El peligro de que los próximos cuatro años de gobierno sean solo un breve respiro entre dos tiranías familiares es bastante alto, puesto que hay mucha gente interesada -no solo parientes del Gobernador- en que así ocurra.
Evidentemente, si esta estrategia da resultados (lo que puede ocurrir tanto si Urtubey tiene suerte en su carrera hacia la Presidencia de la Nación como en el caso contrario) la democracia republicana de Salta sufrirá un retroceso significativo, un golpe quizá definitivo.
Por eso es que 2019 es un año crucial para los salteños y para su futuro. Lo es porque hay mucha gente que piensa que tenemos que seguir por este camino de titubeos y grandilocuencias que hemos transitado durante los últimos once años, porque es lo único que asegura -según ellos- que sus hijos puedan comer y prosperar, aunque sea a costa del alimento y la prosperidad de los hijos de los demás, y con grave sacrificio del futuro de todos.

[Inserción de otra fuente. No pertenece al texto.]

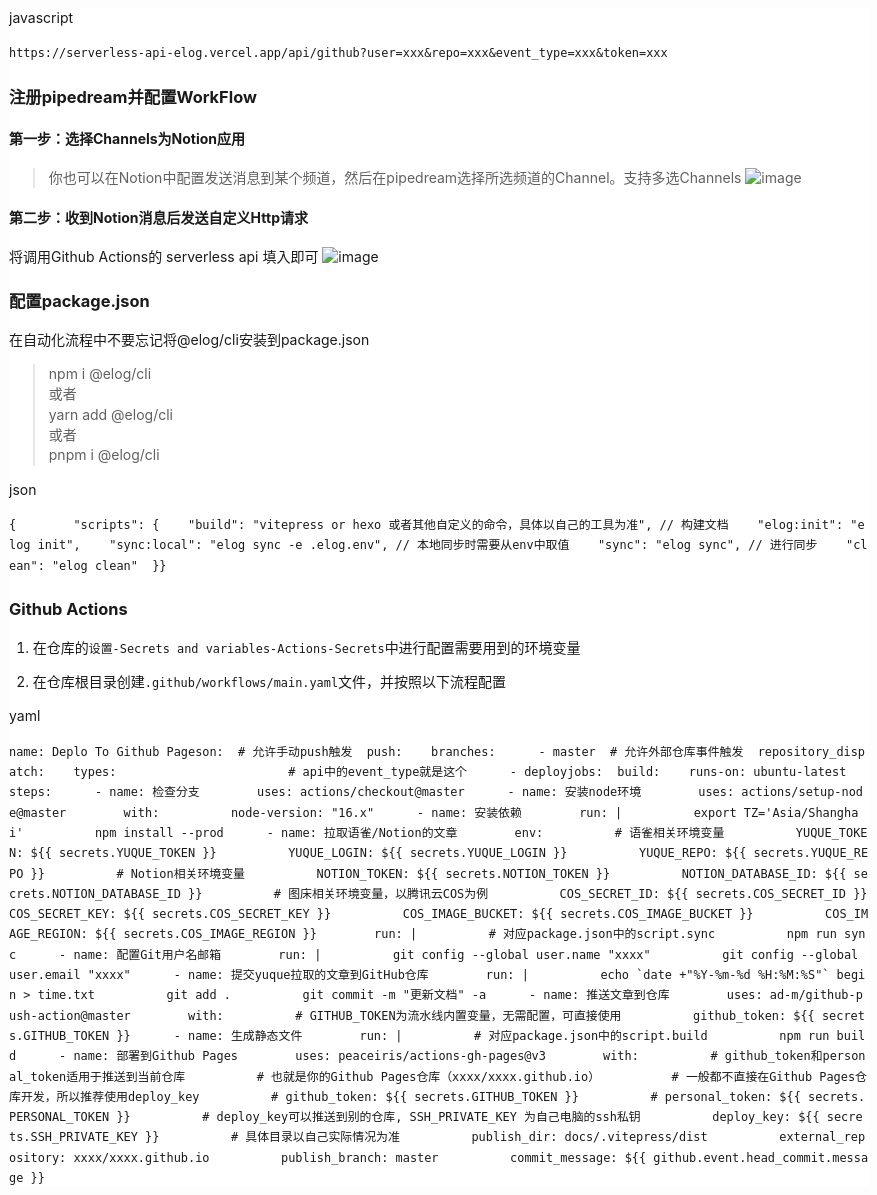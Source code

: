 javascript
```plaintext
https://serverless-api-elog.vercel.app/api/github?user=xxx&repo=xxx&event_type=xxx&token=xxx
```
### 注册pipedream并配置WorkFlow
#### 第一步：选择Channels为Notion应用
> 你也可以在Notion中配置发送消息到某个频道，然后在pipedream选择所选频道的Channel。支持多选Channels
![image](/feishu/asset/images/LCTbbRG2roNNdxxYsJIcS8ymnJg.png)
#### 第二步：收到Notion消息后发送自定义Http请求
将调用Github Actions的 serverless api 填入即可
![image](/feishu/asset/images/EdbgbWFMuoo3B3xPCyecb5ccnub.png)
### 配置package.json
在自动化流程中不要忘记将@elog/cli安装到package.json

> npm i @elog/cli  
> 或者  
> yarn add @elog/cli  
> 或者  
> pnpm i @elog/cli

json
```plaintext
{        "scripts": {    "build": "vitepress or hexo 或者其他自定义的命令，具体以自己的工具为准", // 构建文档    "elog:init": "elog init",    "sync:local": "elog sync -e .elog.env", // 本地同步时需要从env中取值    "sync": "elog sync", // 进行同步    "clean": "elog clean"  }}
```
### Github Actions
1. 在仓库的`设置-Secrets and variables-Actions-Secrets`中进行配置需要用到的环境变量

1. 在仓库根目录创建`.github/workflows/main.yaml`文件，并按照以下流程配置

yaml
```plaintext
name: Deplo To Github Pageson:  # 允许手动push触发  push:    branches:      - master  # 允许外部仓库事件触发  repository_dispatch:    types:                        # api中的event_type就是这个      - deployjobs:  build:    runs-on: ubuntu-latest    steps:      - name: 检查分支        uses: actions/checkout@master      - name: 安装node环境        uses: actions/setup-node@master        with:          node-version: "16.x"      - name: 安装依赖        run: |          export TZ='Asia/Shanghai'          npm install --prod      - name: 拉取语雀/Notion的文章        env:          # 语雀相关环境变量          YUQUE_TOKEN: ${{ secrets.YUQUE_TOKEN }}          YUQUE_LOGIN: ${{ secrets.YUQUE_LOGIN }}          YUQUE_REPO: ${{ secrets.YUQUE_REPO }}          # Notion相关环境变量          NOTION_TOKEN: ${{ secrets.NOTION_TOKEN }}          NOTION_DATABASE_ID: ${{ secrets.NOTION_DATABASE_ID }}          # 图床相关环境变量，以腾讯云COS为例          COS_SECRET_ID: ${{ secrets.COS_SECRET_ID }}          COS_SECRET_KEY: ${{ secrets.COS_SECRET_KEY }}          COS_IMAGE_BUCKET: ${{ secrets.COS_IMAGE_BUCKET }}          COS_IMAGE_REGION: ${{ secrets.COS_IMAGE_REGION }}        run: |          # 对应package.json中的script.sync          npm run sync      - name: 配置Git用户名邮箱        run: |          git config --global user.name "xxxx"          git config --global user.email "xxxx"      - name: 提交yuque拉取的文章到GitHub仓库        run: |          echo `date +"%Y-%m-%d %H:%M:%S"` begin > time.txt          git add .          git commit -m "更新文档" -a      - name: 推送文章到仓库        uses: ad-m/github-push-action@master        with:          # GITHUB_TOKEN为流水线内置变量，无需配置，可直接使用          github_token: ${{ secrets.GITHUB_TOKEN }}      - name: 生成静态文件        run: |          # 对应package.json中的script.build          npm run build      - name: 部署到Github Pages        uses: peaceiris/actions-gh-pages@v3        with:          # github_token和personal_token适用于推送到当前仓库          # 也就是你的Github Pages仓库（xxxx/xxxx.github.io）          # 一般都不直接在Github Pages仓库开发，所以推荐使用deploy_key          # github_token: ${{ secrets.GITHUB_TOKEN }}          # personal_token: ${{ secrets.PERSONAL_TOKEN }}          # deploy_key可以推送到别的仓库, SSH_PRIVATE_KEY 为自己电脑的ssh私钥          deploy_key: ${{ secrets.SSH_PRIVATE_KEY }}          # 具体目录以自己实际情况为准          publish_dir: docs/.vitepress/dist          external_repository: xxxx/xxxx.github.io          publish_branch: master          commit_message: ${{ github.event.head_commit.message }}
```


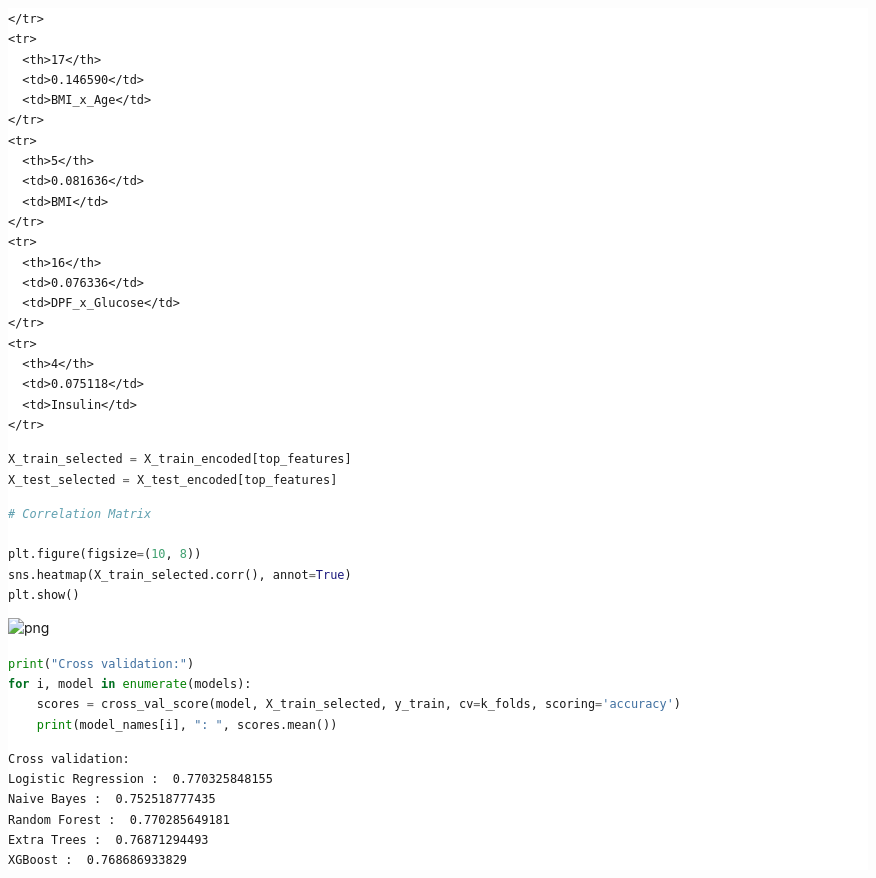     </tr>
    <tr>
      <th>17</th>
      <td>0.146590</td>
      <td>BMI_x_Age</td>
    </tr>
    <tr>
      <th>5</th>
      <td>0.081636</td>
      <td>BMI</td>
    </tr>
    <tr>
      <th>16</th>
      <td>0.076336</td>
      <td>DPF_x_Glucose</td>
    </tr>
    <tr>
      <th>4</th>
      <td>0.075118</td>
      <td>Insulin</td>
    </tr>
  </tbody>
</table>
</div>




```python
X_train_selected = X_train_encoded[top_features]
X_test_selected = X_test_encoded[top_features]
```


```python
# Correlation Matrix

plt.figure(figsize=(10, 8))
sns.heatmap(X_train_selected.corr(), annot=True)
plt.show()
```


![png](output_32_0.png)



```python
print("Cross validation:")
for i, model in enumerate(models):
    scores = cross_val_score(model, X_train_selected, y_train, cv=k_folds, scoring='accuracy')
    print(model_names[i], ": ", scores.mean())
```

    Cross validation:
    Logistic Regression :  0.770325848155
    Naive Bayes :  0.752518777435
    Random Forest :  0.770285649181
    Extra Trees :  0.76871294493
    XGBoost :  0.768686933829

Pocos son en realidad los que han tomado conciencia de la importancia del momento. Algunos se la ven venir y ya mismo están poniendo las barbas en remojo; pero otros, que planean un aterrizaje suave, están organizando las cosas de un modo tal que el sultanato y el resultanato se queden pequeños en la historia ante el amanecer de una nueva era de arrollador personalismo voluntarista, inspirado por supuesto en la vida y pasión de los dos últimos Gobernadores de Salta.
Soy de los que piensan que hay que cambiarlo todo (y por «todo» entiendo «todo») y que la oportunidad es ahora. Para cambiar es preciso admitir que lo que tenemos no ha dado resultado; que las políticas que se nos han propuesto han fracasado, una tras otra, y que su fracaso nos ha conducido a una situación crítica que estamos obligados a superar entre todos si es que queremos seguir existiendo y si todavía tenemos ganas de vivir juntos y en una paz razonable.
El desafío no es pequeño, de ningún modo, porque de lo que se trata, nada menos, es de superar una larguísima etapa de egoísmo enloquecido, de delirios de grandeza ilimitados, de narcisismo acendrado. Debemos mezclarlo todo y barajar nuevamente, porque si nada de lo que ahora está en pie nos sirve para resolver los problemas del presente, ninguna esperanza hay de que los artefactos políticos conocidos puedan resolver los problemas del futuro.
Desafortunadamente, si echamos una mirada al circo (en el que se mezclan sin posibilidad de distinguir entre unos y otras, los domadores y las fieras) nuestra esperanzas de atravesar con éxito este desafío que se nos presenta se vuelven bastante modestas. Ninguno de los que han anunciado su intención de presentarse a las próximas elecciones despierta una especial ilusión; casi ninguno garantiza el cambio que necesitamos.
Razón por la cual, si queremos cambiar y dejar atrás definitivamente la dilatada dictadura de la oscuridad y el personalismo, somos los ciudadanos los que tenemos que asumir el protagonismo y señalarle el camino a quienes aspiran a representarnos. Pocas ocasiones tan propicias para hacer una cosa así ha habido en el pasado.
De nosotros y de nadie más depende, pues, que 2019 sea un año de cambios reales. Si los ciudadanos no conseguimos invadir el espacio público e imponernos al paternalismo -o para decirlo con una palabra que cada vez me parece más divertida- al heteropatriarcado peronista, nuestra suerte estará echada por lo menos hasta 2070.